Pictures must be left out. Print the lines from the beginning of the material through the line holding "a pushout square", exactly and nothing else.

──────────

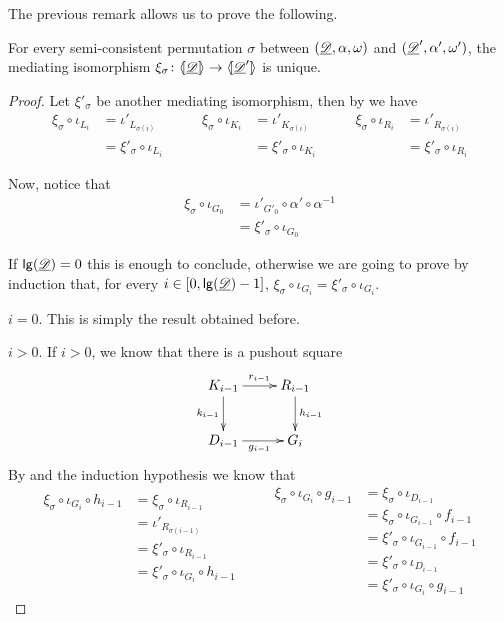 The previous remark allows us to prove the following.

\begin{lemma}\label{prop:isouno} For every semi-consistent permutation $\sigma$ between  $(\underline{\mathscr{D}}, \alpha, \omega)$ and $(\underline{\mathscr{D}}', \alpha', \omega')$, the mediating isomorphism $\xi_\sigma\colon \langle \hspace{-1.85pt}[ \underline{\mathscr{D}}]\hspace{-1.85pt}\rangle\to \langle \hspace{-1.85pt}[ \underline{\mathscr{D}}']\hspace{-1.85pt}\rangle$ is unique.
\end{lemma}
\begin{proof} Let $\xi'_\sigma$ be another mediating isomorphism, then by  we have
	\[\begin{split}
		\xi_\sigma \circ \iota_{L_i}&=\iota'_{L_{\sigma(i)}}\\&=\xi'_\sigma\circ \iota_{L_i}
	\end{split} \qquad \begin{split}
		\xi_\sigma \circ \iota_{K_i}&=\iota'_{K_{\sigma(i)}}\\&=\xi'_\sigma\circ \iota_{K_i}
	\end{split} \qquad \begin{split}
		\xi_\sigma \circ \iota_{R_i}&=\iota'_{R_{\sigma(i)}}\\&=\xi'_\sigma\circ \iota_{R_i}
	\end{split}\]
	
	Now, notice that 
	\begin{align*}
		\xi_\sigma \circ \iota_{G_0}&=\iota'_{G'_0}\circ \alpha'\circ \alpha^{-1}\\&=\xi'_\sigma \circ \iota_{G_0}
	\end{align*}
	
	If $\mathsf{lg}(\underline{\mathscr{D}})=0$ this is enough to conclude, otherwise we are going to prove by induction that, for every $i\in [0, \mathsf{lg}(\underline{\mathscr{D}})-1]$, $\xi_\sigma \circ \iota_{G_i}=\xi'_\sigma\circ \iota_{G_i}$.
	
	\smallskip \noindent $i=0$. This is simply the result obtained before.
	
	\smallskip \noindent $i >0$. If $i>0$, we know that there is a pushout square
	\[\xymatrix{K_{i-1}\ar[r]^{r_{i-1}} \ar[d]_{k_{i-1}}& R_{i-1} \ar[d]^{h_{i-1}}\\ D_{i-1} \ar[r]_{g_{i-1}}& G_i}\] 
	By  and the induction hypothesis we know that
	\[\begin{split}
		\xi_\sigma \circ \iota_{G_i}\circ h_{i-1}&=  \xi_\sigma\circ \iota_{R_{i-1}}\\&=\iota'_{R_{\sigma(i-1)}}\\&=\xi'_{\sigma}\circ \iota_{R_{i-1}}\\&=\xi'_{\sigma} \circ \iota_{G_i}\circ h_{i-1}\\&
	\end{split} \qquad
	\begin{split}
		\xi_\sigma \circ \iota_{G_i}\circ g_{i-1}&=\xi_{\sigma}\circ \iota_{D_{i-1}}\\&=\xi_{\sigma}\circ \iota_{G_{i-1}} \circ f_{i-1}\\&=\xi'_{\sigma}\circ \iota_{G_{i-1}} \circ f_{i-1}\\&=\xi'_{\sigma}\circ \iota_{D_{i-1}} \\&=\xi'_{\sigma}\circ \iota_{G_{i}} \circ g_{i-1}
	\end{split}
	\]
	

\end{proof}
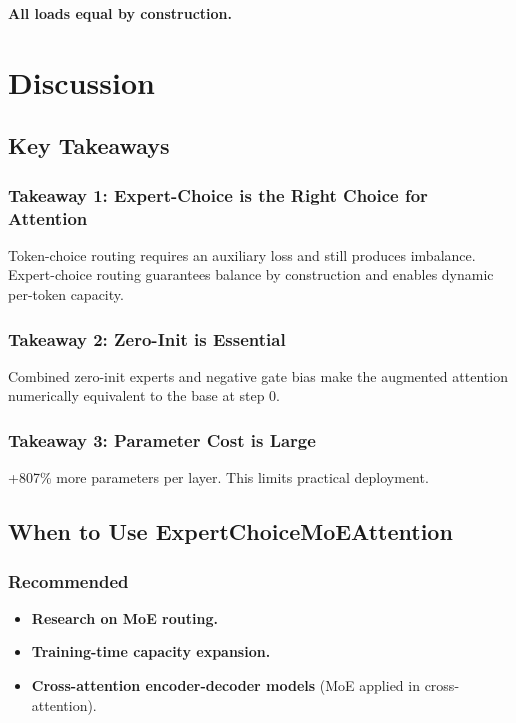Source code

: \textbf{All loads equal by construction.}



\section{Discussion}

\subsection{Key Takeaways}

\subsubsection{Takeaway 1: Expert-Choice is the Right Choice for Attention}

Token-choice routing requires an auxiliary loss and still produces 
imbalance. Expert-choice routing guarantees balance by construction and 
enables dynamic per-token capacity.

\subsubsection{Takeaway 2: Zero-Init is Essential}

Combined zero-init experts and negative gate bias make the augmented 
attention numerically equivalent to the base at step 0.

\subsubsection{Takeaway 3: Parameter Cost is Large}

+807\% more parameters per layer. This limits practical deployment.

\subsection{When to Use ExpertChoiceMoEAttention}

\subsubsection{Recommended}
\begin{itemize}
\item \textbf{Research on MoE routing.}
\item \textbf{Training-time capacity expansion.}
\item \textbf{Cross-attention encoder-decoder models} (MoE applied in cross-attention).

\end{itemize}
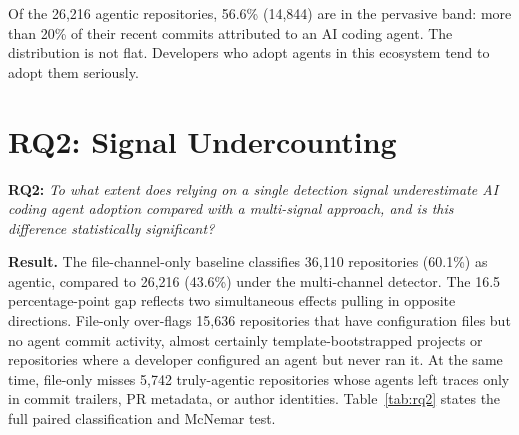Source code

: Of the 26,216 agentic repositories, 56.6\% (14,844) are in the pervasive band: more than 20\% of their recent commits attributed to an AI coding agent. The distribution is not flat. Developers who adopt agents in this ecosystem tend to adopt them seriously.

\section{RQ2: Signal Undercounting}
\label{sec:res:rq2}

\textbf{RQ2:} \textit{To what extent does relying on a single detection signal underestimate AI coding agent adoption compared with a multi-signal approach, and is this difference statistically significant?}

\medskip

\noindent\textbf{Result.} The file-channel-only baseline classifies 36,110 repositories (60.1\%) as agentic, compared to 26,216 (43.6\%) under the multi-channel detector. The 16.5 percentage-point gap reflects two simultaneous effects pulling in opposite directions. File-only over-flags 15,636 repositories that have configuration files but no agent commit activity, almost certainly template-bootstrapped projects or repositories where a developer configured an agent but never ran it. At the same time, file-only misses 5,742 truly-agentic repositories whose agents left traces only in commit trailers, PR metadata, or author identities. Table~\ref{tab:rq2} states the full paired classification and McNemar test.

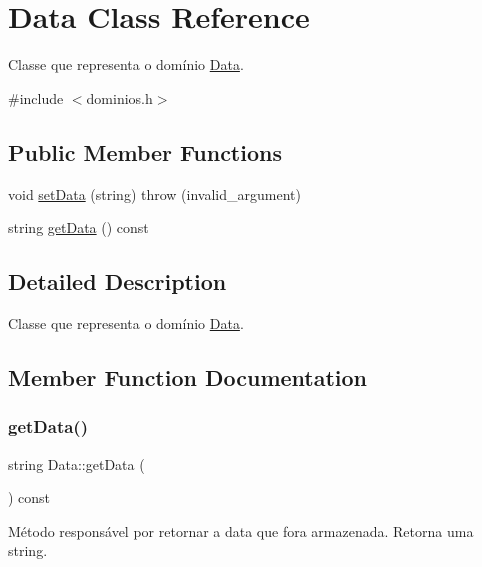 \hypertarget{classData}{}\section{Data Class Reference}
\label{classData}


Classe que representa o domínio \hyperlink{classData}{Data}.  




{\ttfamily \#include $<$dominios.\+h$>$}

\subsection*{Public Member Functions}
\begin{DoxyCompactItemize}
\item 
void \hyperlink{classData_a75a50f88bc966f20826a3959717a5acc}{set\+Data} (string)  throw (invalid\+\_\+argument)
\item 
string \hyperlink{classData_a13f25eafdc138d743e99eb4086d765a2}{get\+Data} () const
\end{DoxyCompactItemize}


\subsection{Detailed Description}
Classe que representa o domínio \hyperlink{classData}{Data}. 

\subsection{Member Function Documentation}
\mbox{\label{classData_a13f25eafdc138d743e99eb4086d765a2}} 
\subsubsection{\texorpdfstring{get\+Data()}{getData()}}
{\footnotesize\ttfamily string Data\+::get\+Data (\begin{DoxyParamCaption}{ }\end{DoxyParamCaption}) const\hspace{0.3cm}{\ttfamily [inline]}}

Método responsável por retornar a data que fora armazenada. Retorna uma string. \mbox{\label{classData_a75a50f88bc966f20826a3959717a5acc}} 
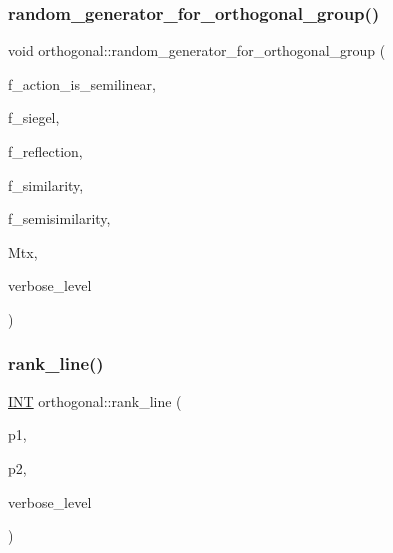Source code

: \subsubsection{\texorpdfstring{random\+\_\+generator\+\_\+for\+\_\+orthogonal\+\_\+group()}{random\_generator\_for\_orthogonal\_group()}}
{\footnotesize\ttfamily void orthogonal\+::random\+\_\+generator\+\_\+for\+\_\+orthogonal\+\_\+group (\begin{DoxyParamCaption}\item[{\mbox{\hyperlink{galois_8h_a09fddde158a3a20bd2dcadb609de11dc}{I\+NT}}}]{f\+\_\+action\+\_\+is\+\_\+semilinear,  }\item[{\mbox{\hyperlink{galois_8h_a09fddde158a3a20bd2dcadb609de11dc}{I\+NT}}}]{f\+\_\+siegel,  }\item[{\mbox{\hyperlink{galois_8h_a09fddde158a3a20bd2dcadb609de11dc}{I\+NT}}}]{f\+\_\+reflection,  }\item[{\mbox{\hyperlink{galois_8h_a09fddde158a3a20bd2dcadb609de11dc}{I\+NT}}}]{f\+\_\+similarity,  }\item[{\mbox{\hyperlink{galois_8h_a09fddde158a3a20bd2dcadb609de11dc}{I\+NT}}}]{f\+\_\+semisimilarity,  }\item[{\mbox{\hyperlink{galois_8h_a09fddde158a3a20bd2dcadb609de11dc}{I\+NT}} $\ast$}]{Mtx,  }\item[{\mbox{\hyperlink{galois_8h_a09fddde158a3a20bd2dcadb609de11dc}{I\+NT}}}]{verbose\+\_\+level }\end{DoxyParamCaption})}

\mbox{\label{classorthogonal_a5e1b5a3eb76840f425e71f25dabcd470}} 
\subsubsection{\texorpdfstring{rank\+\_\+line()}{rank\_line()}}
{\footnotesize\ttfamily \mbox{\hyperlink{galois_8h_a09fddde158a3a20bd2dcadb609de11dc}{I\+NT}} orthogonal\+::rank\+\_\+line (\begin{DoxyParamCaption}\item[{\mbox{\hyperlink{galois_8h_a09fddde158a3a20bd2dcadb609de11dc}{I\+NT}}}]{p1,  }\item[{\mbox{\hyperlink{galois_8h_a09fddde158a3a20bd2dcadb609de11dc}{I\+NT}}}]{p2,  }\item[{\mbox{\hyperlink{galois_8h_a09fddde158a3a20bd2dcadb609de11dc}{I\+NT}}}]{verbose\+\_\+level }\end{DoxyParamCaption})}

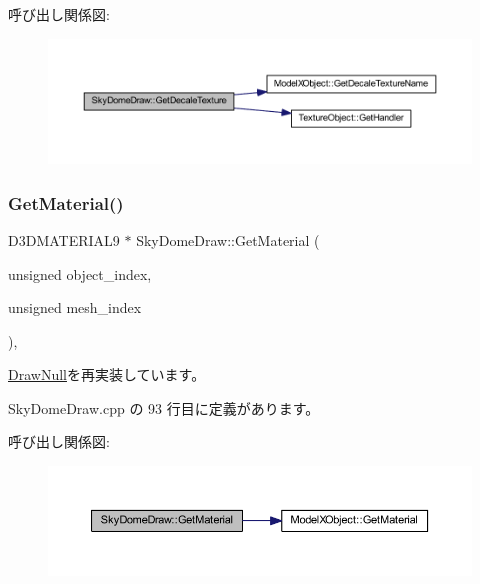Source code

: 呼び出し関係図\+:\nopagebreak
\begin{figure}[H]
\begin{center}
\leavevmode
\includegraphics[width=350pt]{class_sky_dome_draw_a1d708782f13648724e423d1dca22b213_cgraph}
\end{center}
\end{figure}
\mbox{\label{class_sky_dome_draw_acbc487d912b464474ae6f1afd7d6bb74}} 
\subsubsection{\texorpdfstring{Get\+Material()}{GetMaterial()}}
{\footnotesize\ttfamily D3\+D\+M\+A\+T\+E\+R\+I\+A\+L9 $\ast$ Sky\+Dome\+Draw\+::\+Get\+Material (\begin{DoxyParamCaption}\item[{unsigned}]{object\+\_\+index,  }\item[{unsigned}]{mesh\+\_\+index }\end{DoxyParamCaption})\hspace{0.3cm}{\ttfamily [override]}, {\ttfamily [virtual]}}



\mbox{\hyperlink{class_draw_null_a84969d22d3436986f214e9896fe44fc6}{Draw\+Null}}を再実装しています。



 Sky\+Dome\+Draw.\+cpp の 93 行目に定義があります。

呼び出し関係図\+:\nopagebreak
\begin{figure}[H]
\begin{center}
\leavevmode
\includegraphics[width=350pt]{class_sky_dome_draw_acbc487d912b464474ae6f1afd7d6bb74_cgraph}
\end{center}
\end{figure}
\mbox{\label{class_sky_dome_draw_ab947a3d43975a6d95149bc112c08ce05}} 
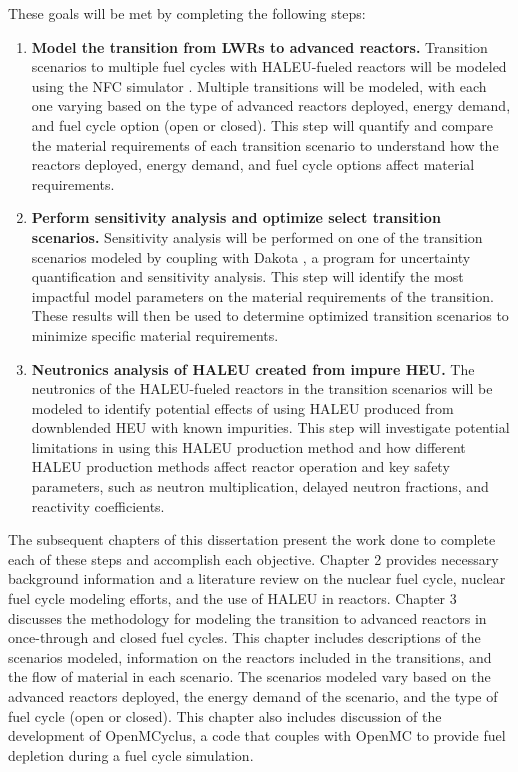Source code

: These goals will be met by completing the following steps:
\vspace{0.2cm} 
\noindent
\begin{enumerate}
\item \textbf{Model the transition from \glspl{LWR} to advanced reactors.} 
Transition scenarios to multiple fuel cycles with \gls{HALEU}-fueled 
reactors will 
be modeled using the \gls{NFC} simulator \Cyclus \cite{huff_fundamental_2016}. 
Multiple transitions will be modeled, with each one varying based on the type
of advanced reactors deployed, energy demand, and fuel cycle option 
(open or closed). This 
step will quantify and compare the material requirements of each transition 
scenario to understand how the reactors deployed, energy demand, and fuel cycle
options affect material requirements. 

\item \textbf{Perform sensitivity analysis and optimize select transition scenarios.}
Sensitivity analysis will be performed on one of the transition scenarios
modeled by coupling \Cyclus with Dakota \cite{adams_dakota_2021}, a program 
for uncertainty quantification and sensitivity analysis. This step 
will identify the most impactful model parameters on 
the material requirements of the transition. These results will then be 
used to determine optimized transition scenarios to minimize specific 
material requirements. 

\item \textbf{Neutronics analysis of \gls{HALEU} created from impure \gls{HEU}.}
The neutronics of the \gls{HALEU}-fueled reactors in the transition scenarios 
will be modeled to identify potential effects of using \gls{HALEU} produced 
from downblended \gls{HEU} with known impurities. This step will investigate 
potential limitations in using this \gls{HALEU} production method and 
how different \gls{HALEU} production methods affect reactor operation and 
key safety parameters, such as neutron multiplication, delayed neutron 
fractions, and reactivity coefficients.
\end{enumerate}


The subsequent chapters of this dissertation present the work done to 
complete each of 
these steps and accomplish each objective. Chapter 2 
provides necessary 
background information and a literature review on the nuclear fuel cycle,
nuclear fuel cycle 
modeling efforts, and the use of \gls{HALEU} in reactors.
Chapter 3 discusses the methodology for modeling the transition to advanced 
reactors in once-through and closed fuel cycles. This chapter includes 
descriptions of
the scenarios modeled, information on the reactors included in the 
transitions, and the flow of 
material in each scenario. The scenarios modeled vary based on the 
advanced reactors deployed, the energy demand of the scenario, and the 
type of fuel cycle (open or closed). This chapter also includes discussion 
of the development of OpenMCyclus, a code that couples \Cyclus with OpenMC 
\cite{romano_openmc:_2015}
to provide fuel depletion during a fuel cycle simulation.


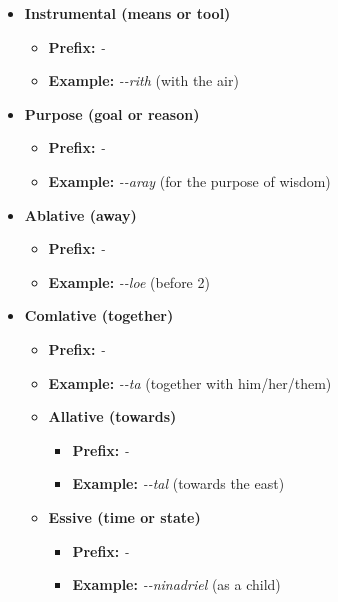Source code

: \documentclass[letterpaper,twocolumn,openany,nodeprecatedcode,hidelinks]{dndbook}
\begin{document}
{\begin{itemize}
\begin{itemize}
        \item \textbf{Prefix:} \textit{\CAtem-}
        \item \textbf{Example:} \textit{\CAtem-\CLab-loe} (at two o'clock)
    \end{itemize}
    \item \textbf{Instrumental (means or tool)}
    \begin{itemize}
        \item \textbf{Prefix:} \textit{\CAins-}
        \item \textbf{Example:} \textit{\CAins-\CLin-rith} (with the air)
    \end{itemize}
        \item \textbf{Purpose (goal or reason)}
    \begin{itemize}
        \item \textbf{Prefix:} \textit{\CApur-}
        \item \textbf{Example:} \textit{\CApur-\CLab-aray} (for the purpose of wisdom)
    \end{itemize}

    \item \textbf{Ablative (away)}
    \begin{itemize}
        \item \textbf{Prefix:} \textit{\CAabl-}
        \item \textbf{Example:} \textit{\CAabl-\CLab-loe} (before 2)
    \end{itemize}

     \item \textbf{Comlative (together)}
    \begin{itemize}
        \item \textbf{Prefix:} \textit{\CAcom-}
        \item \textbf{Example:} \textit{\CAcom-\CLan-ta} (together with him/her/them)

             \item \textbf{Allative (towards)}
    \begin{itemize}
        \item \textbf{Prefix:} \textit{\CAall-}
        \item \textbf{Example:} \textit{\CAall-\CLan-tal} (towards the east)
    \end{itemize}
        

     \item \textbf{Essive (time or state)}
    \begin{itemize}
        \item \textbf{Prefix:} \textit{\CAess-}
        \item \textbf{Example:} \textit{\CAess-\CLan-ninadriel} (as a child)
    \end{itemize}



\end{itemize}
\end{itemize}}
\end{document}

──────────

- RESULT:
 The previous remark allows us to prove the following.

\begin{lemma}\label{prop:isouno} For every semi-consistent permutation $\sigma$ between  $(\underline{\mathscr{D}}, \alpha, \omega)$ and $(\underline{\mathscr{D}}', \alpha', \omega')$, the mediating isomorphism $\xi_\sigma\colon \langle \hspace{-1.85pt}[ \underline{\mathscr{D}}]\hspace{-1.85pt}\rangle\to \langle \hspace{-1.85pt}[ \underline{\mathscr{D}}']\hspace{-1.85pt}\rangle$ is unique.
\end{lemma}
\begin{proof} Let $\xi'_\sigma$ be another mediating isomorphism, then by  we have
	\[\begin{split}
		\xi_\sigma \circ \iota_{L_i}&=\iota'_{L_{\sigma(i)}}\\&=\xi'_\sigma\circ \iota_{L_i}
	\end{split} \qquad \begin{split}
		\xi_\sigma \circ \iota_{K_i}&=\iota'_{K_{\sigma(i)}}\\&=\xi'_\sigma\circ \iota_{K_i}
	\end{split} \qquad \begin{split}
		\xi_\sigma \circ \iota_{R_i}&=\iota'_{R_{\sigma(i)}}\\&=\xi'_\sigma\circ \iota_{R_i}
	\end{split}\]
	
	Now, notice that 
	\begin{align*}
		\xi_\sigma \circ \iota_{G_0}&=\iota'_{G'_0}\circ \alpha'\circ \alpha^{-1}\\&=\xi'_\sigma \circ \iota_{G_0}
	\end{align*}
	
	If $\mathsf{lg}(\underline{\mathscr{D}})=0$ this is enough to conclude, otherwise we are going to prove by induction that, for every $i\in [0, \mathsf{lg}(\underline{\mathscr{D}})-1]$, $\xi_\sigma \circ \iota_{G_i}=\xi'_\sigma\circ \iota_{G_i}$.
	
	\smallskip \noindent $i=0$. This is simply the result obtained before.
	
	\smallskip \noindent $i >0$. If $i>0$, we know that there is a pushout square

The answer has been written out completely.